Google told us in 2010 that page speed adds Googlejuice, but never filled in the details. They keep mum so SEO blackhats don’t game the system, but nobody likes being kept in the dark.
Hacking Google’s algorithm
Zoompf ran an intricate experiment to figure out what Google is really doing with search results. It’s beautiful – go check it out.
They set up servers to test speed on 100,000 pages that scored different ranks for various search terms.
Zoompf showed their results graphically. If they ran heavy-duty stats, they kept it quiet so as to not frighten the children.
Zoompf was kind enough to post the source data, so I went back with a statistical chainsaw. My analysis saw similar results, but found details that seem important in teasing out deeper knowledge. They invited me to elaborate, so here goes …

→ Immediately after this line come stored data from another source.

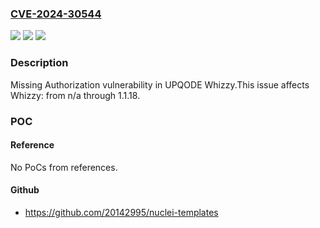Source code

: ### [CVE-2024-30544](https://cve.mitre.org/cgi-bin/cvename.cgi?name=CVE-2024-30544)
![](https://img.shields.io/static/v1?label=Product&message=Whizzy&color=blue)
![](https://img.shields.io/static/v1?label=Version&message=n%2Fa%3C%3D%201.1.18%20&color=brighgreen)
![](https://img.shields.io/static/v1?label=Vulnerability&message=CWE-862%20Missing%20Authorization&color=brighgreen)

### Description

Missing Authorization vulnerability in UPQODE Whizzy.This issue affects Whizzy: from n/a through 1.1.18.

### POC

#### Reference
No PoCs from references.

#### Github
- https://github.com/20142995/nuclei-templates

The statistical rubber room
I regressed search rank against possible factors from Zoompf’s data, pulling out the predictors that weren’t statistically significant. Let’s boil down the results, ranked by importance:
- Time To First Byte (TTFB) is positively correlated to Search Engine Rank Position (SERP) – faster correlates to better rank. TTFB is a pretty raw measure of server horsepower and distribution. TTFB’s importance is surprising because it’s typically only 20% of the entire load time.
- SERP decreases with faster Full Render Time (FRT). Really? FRT is how long the whole page takes to appear. Wow, this means slower pages rank better.
- Nothing else rises above the noise. Other variables have p-values above 0.05 (good chance we’re seeing randomness).
Stats Xanax. Stat.
Faster pages don’t deserve worse SERP. No way. So what’s actually happening? Consider the possibilities:
- Google messed up. Not buying it. They’re too smart for an obvious goof. Next.
The strange number for FRT is because of correlation between First Byte and Render Time. More plausible. Multiple regressions get difficult to interpret when explanatory variable correlate with each other.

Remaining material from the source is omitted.